→ **EXERCISE PROMPT**
Go through the data and say how many lines include the string "graduate"; return only the figure.

○ ○ ○ ○ ○ ○ ○

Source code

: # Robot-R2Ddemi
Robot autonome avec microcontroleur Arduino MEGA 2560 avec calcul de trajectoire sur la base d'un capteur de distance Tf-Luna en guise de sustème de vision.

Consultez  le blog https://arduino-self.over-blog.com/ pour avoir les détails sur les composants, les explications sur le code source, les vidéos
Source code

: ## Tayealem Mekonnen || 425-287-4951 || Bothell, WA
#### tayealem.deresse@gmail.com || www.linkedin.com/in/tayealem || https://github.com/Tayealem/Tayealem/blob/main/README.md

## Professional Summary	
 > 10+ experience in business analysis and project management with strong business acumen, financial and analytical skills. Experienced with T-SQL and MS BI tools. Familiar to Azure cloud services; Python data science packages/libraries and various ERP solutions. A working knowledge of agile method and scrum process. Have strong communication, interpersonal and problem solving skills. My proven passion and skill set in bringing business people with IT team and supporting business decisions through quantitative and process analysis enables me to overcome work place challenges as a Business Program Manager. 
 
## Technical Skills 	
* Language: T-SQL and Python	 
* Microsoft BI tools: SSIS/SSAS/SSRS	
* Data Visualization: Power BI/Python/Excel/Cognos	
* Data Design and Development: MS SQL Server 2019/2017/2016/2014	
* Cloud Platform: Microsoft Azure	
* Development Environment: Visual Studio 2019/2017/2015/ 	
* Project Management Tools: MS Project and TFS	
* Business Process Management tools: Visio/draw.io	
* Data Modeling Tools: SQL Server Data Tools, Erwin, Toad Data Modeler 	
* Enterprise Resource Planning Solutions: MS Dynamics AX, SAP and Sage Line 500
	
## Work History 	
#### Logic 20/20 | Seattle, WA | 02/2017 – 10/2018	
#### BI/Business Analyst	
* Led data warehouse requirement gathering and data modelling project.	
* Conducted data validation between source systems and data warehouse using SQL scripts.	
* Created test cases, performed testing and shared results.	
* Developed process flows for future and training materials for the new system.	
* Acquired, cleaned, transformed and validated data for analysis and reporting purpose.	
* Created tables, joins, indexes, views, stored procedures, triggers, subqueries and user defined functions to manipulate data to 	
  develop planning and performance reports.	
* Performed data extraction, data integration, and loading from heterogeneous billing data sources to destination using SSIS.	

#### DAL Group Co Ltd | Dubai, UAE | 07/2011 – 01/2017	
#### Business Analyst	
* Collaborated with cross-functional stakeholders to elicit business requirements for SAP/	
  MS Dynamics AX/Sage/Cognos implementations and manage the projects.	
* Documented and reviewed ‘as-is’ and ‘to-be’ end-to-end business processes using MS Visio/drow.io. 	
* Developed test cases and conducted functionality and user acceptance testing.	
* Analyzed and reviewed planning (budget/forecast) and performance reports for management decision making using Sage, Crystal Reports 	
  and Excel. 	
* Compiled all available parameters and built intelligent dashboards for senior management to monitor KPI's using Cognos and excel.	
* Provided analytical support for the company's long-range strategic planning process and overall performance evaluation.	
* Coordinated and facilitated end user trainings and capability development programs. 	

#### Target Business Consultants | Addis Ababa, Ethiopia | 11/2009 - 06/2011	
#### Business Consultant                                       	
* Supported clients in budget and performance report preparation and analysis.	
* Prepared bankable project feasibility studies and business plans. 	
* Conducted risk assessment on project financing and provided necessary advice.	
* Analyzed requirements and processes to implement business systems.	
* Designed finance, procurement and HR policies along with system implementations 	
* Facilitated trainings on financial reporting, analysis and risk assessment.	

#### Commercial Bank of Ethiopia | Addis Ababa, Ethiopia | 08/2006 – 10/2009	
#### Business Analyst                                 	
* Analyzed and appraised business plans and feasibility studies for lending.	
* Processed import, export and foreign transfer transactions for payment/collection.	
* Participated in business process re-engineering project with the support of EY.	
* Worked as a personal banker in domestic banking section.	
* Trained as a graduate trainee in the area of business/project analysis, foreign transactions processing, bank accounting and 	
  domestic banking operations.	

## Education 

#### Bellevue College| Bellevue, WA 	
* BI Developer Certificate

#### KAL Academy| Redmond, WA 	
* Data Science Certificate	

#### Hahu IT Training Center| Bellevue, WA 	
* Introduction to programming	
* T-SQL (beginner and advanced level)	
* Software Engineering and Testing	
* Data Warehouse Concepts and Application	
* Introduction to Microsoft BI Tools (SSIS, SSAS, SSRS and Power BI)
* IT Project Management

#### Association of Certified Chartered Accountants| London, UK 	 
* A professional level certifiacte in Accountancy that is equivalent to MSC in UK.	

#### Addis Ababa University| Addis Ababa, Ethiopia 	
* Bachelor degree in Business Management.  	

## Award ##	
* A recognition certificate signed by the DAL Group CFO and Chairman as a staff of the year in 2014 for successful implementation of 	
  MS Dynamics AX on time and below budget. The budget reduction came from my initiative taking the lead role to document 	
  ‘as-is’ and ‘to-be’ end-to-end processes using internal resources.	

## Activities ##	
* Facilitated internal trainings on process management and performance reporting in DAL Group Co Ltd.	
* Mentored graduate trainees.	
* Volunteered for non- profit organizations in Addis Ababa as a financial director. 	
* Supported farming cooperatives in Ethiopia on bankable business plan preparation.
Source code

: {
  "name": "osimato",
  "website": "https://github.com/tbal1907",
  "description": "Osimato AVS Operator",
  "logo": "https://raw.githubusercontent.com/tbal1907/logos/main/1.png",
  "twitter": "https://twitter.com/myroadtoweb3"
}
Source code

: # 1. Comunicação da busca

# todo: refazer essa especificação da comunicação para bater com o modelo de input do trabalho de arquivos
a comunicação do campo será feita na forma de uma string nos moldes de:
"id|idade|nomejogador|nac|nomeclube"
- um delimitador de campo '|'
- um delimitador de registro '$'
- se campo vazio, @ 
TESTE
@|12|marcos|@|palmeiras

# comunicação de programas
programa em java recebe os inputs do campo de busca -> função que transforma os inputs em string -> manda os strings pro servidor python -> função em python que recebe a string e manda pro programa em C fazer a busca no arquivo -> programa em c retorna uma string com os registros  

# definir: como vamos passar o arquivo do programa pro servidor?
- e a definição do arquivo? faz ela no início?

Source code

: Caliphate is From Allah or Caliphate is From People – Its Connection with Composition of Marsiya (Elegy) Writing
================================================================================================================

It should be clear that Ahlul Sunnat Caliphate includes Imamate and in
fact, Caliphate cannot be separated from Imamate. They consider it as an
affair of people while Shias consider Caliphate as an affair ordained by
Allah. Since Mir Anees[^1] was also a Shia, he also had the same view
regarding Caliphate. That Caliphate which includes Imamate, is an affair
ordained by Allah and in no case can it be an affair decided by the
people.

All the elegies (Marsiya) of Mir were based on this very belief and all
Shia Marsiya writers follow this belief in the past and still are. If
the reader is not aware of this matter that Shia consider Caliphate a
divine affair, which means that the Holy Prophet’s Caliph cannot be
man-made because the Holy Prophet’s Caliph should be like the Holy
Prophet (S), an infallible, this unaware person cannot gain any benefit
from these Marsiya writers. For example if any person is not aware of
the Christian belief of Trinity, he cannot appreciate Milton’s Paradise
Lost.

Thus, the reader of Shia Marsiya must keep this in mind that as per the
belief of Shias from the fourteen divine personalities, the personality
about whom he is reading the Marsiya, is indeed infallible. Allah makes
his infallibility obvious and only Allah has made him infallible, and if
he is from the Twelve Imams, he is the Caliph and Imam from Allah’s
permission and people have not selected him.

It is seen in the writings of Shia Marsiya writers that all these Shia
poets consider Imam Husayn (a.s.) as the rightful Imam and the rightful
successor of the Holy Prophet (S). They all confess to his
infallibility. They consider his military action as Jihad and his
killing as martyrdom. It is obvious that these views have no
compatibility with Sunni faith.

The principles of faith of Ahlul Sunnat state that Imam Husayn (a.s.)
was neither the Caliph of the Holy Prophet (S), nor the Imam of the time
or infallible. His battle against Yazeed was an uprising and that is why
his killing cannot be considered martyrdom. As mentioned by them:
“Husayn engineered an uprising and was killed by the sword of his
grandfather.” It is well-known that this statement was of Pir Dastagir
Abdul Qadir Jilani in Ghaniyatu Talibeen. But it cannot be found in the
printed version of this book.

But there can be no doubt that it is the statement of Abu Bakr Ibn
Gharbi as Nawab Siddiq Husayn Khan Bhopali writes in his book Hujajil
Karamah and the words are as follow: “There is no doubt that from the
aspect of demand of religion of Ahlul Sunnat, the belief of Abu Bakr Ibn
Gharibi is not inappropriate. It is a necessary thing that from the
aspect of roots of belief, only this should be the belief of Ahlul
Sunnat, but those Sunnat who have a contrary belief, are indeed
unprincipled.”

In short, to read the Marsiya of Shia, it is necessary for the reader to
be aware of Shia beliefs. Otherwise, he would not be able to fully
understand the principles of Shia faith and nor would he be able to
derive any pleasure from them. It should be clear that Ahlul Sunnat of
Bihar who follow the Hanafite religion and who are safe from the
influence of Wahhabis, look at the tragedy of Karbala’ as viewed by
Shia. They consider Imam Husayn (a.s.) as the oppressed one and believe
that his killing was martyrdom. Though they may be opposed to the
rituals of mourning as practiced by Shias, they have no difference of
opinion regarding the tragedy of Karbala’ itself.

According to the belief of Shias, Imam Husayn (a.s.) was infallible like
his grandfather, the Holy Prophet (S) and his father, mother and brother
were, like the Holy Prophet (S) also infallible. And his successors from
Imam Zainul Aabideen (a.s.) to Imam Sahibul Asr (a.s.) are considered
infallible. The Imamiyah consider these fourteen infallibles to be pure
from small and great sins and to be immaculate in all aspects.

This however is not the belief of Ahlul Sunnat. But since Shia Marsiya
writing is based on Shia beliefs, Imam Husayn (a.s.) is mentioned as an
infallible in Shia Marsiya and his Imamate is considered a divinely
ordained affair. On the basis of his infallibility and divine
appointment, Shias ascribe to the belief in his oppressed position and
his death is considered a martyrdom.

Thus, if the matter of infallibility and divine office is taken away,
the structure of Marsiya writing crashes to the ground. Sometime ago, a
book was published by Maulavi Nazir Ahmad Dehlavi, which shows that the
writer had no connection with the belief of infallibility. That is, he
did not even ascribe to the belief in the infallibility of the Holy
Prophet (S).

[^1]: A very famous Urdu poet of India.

○ ○ ○ ○ ○ ○ ○

→ **EXPECTED ANSWER**
2